Your objective: Line count for the string "BotFather" in the records below: report that figure and nothing else.

Source data:

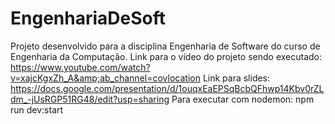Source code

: # EngenhariaDeSoft
Projeto desenvolvido para a disciplina Engenharia de Software do curso de Engenharia da Computação.  Link para o vídeo do projeto sendo executado: https://www.youtube.com/watch?v=xajcKgxZh_A&amp;ab_channel=covlocation  Link para slides: https://docs.google.com/presentation/d/1ouqxEaEPSqBcbQFhwp14Kbv0rZLdm_-jUsRGP51RG48/edit?usp=sharing  Para executar com nodemon: npm run dev:start
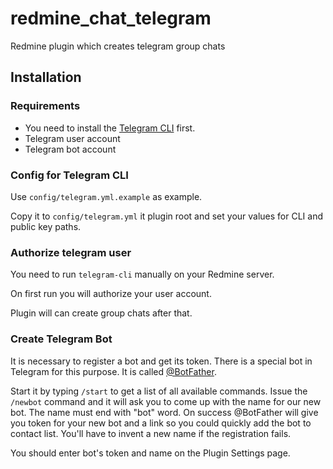 # redmine_chat_telegram

Redmine plugin which creates telegram group chats

## Installation

### Requirements

* You need to install the [Telegram CLI](https://github.com/vysheng/tg) first.
* Telegram user account
* Telegram bot account

### Config for Telegram CLI

Use `config/telegram.yml.example` as example.

Copy it to `config/telegram.yml` it plugin root and set your values for CLI and public key paths.

### Authorize telegram user

You need to run `telegram-cli` manually on your Redmine server.

On first run you will authorize your user account.

Plugin will can create group chats after that.

### Create Telegram Bot

It is necessary to register a bot and get its token. There is a special bot in Telegram for this purpose. It is called [@BotFather](https://telegram.me/botfather).

Start it by typing `/start` to get a list of all available commands.
Issue the  `/newbot` command and it will ask you to come up with the name for our new bot.
The name must end with "bot" word.
On success @BotFather will give you token for your new bot and a link so you could quickly add the bot to contact list.
You'll have to invent a new name if the registration fails.

You should enter bot's token and name on the Plugin Settings page.
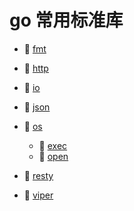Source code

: # go 常用标准库

* 📄 [fmt](siyuan://blocks/20240624120217-ufdl1hl)
* 📄 [http](siyuan://blocks/20240624120239-0fjv9is)
* 📄 [io](siyuan://blocks/20240624120224-qsz80ua)
* 📄 [json](siyuan://blocks/20240626165659-iy7k0l5)
* 📑 [os](siyuan://blocks/20240624125419-e4sd8xa)

  * 📄 [exec](siyuan://blocks/20240628155935-8dxr67x)
  * 📄 [open](siyuan://blocks/20240918112330-r2242eb)
* 📄 [resty](siyuan://blocks/20240918135630-i1tgqck)
* 📄 [viper](siyuan://blocks/20240624130300-abazf9o)

　　‍

　　‍
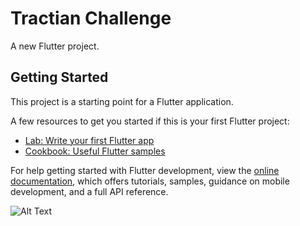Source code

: # Tractian Challenge

A new Flutter project.

## Getting Started

This project is a starting point for a Flutter application.

A few resources to get you started if this is your first Flutter project:

- [Lab: Write your first Flutter app](https://docs.flutter.dev/get-started/codelab)
- [Cookbook: Useful Flutter samples](https://docs.flutter.dev/cookbook)

For help getting started with Flutter development, view the
[online documentation](https://docs.flutter.dev/), which offers tutorials,
samples, guidance on mobile development, and a full API reference.

![Alt Text](https://drive.google.com/file/d/1L0zkIbhJQIJMrzjioWceBnHfQ2b5YWck/view?usp=drive_link)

Task response: 2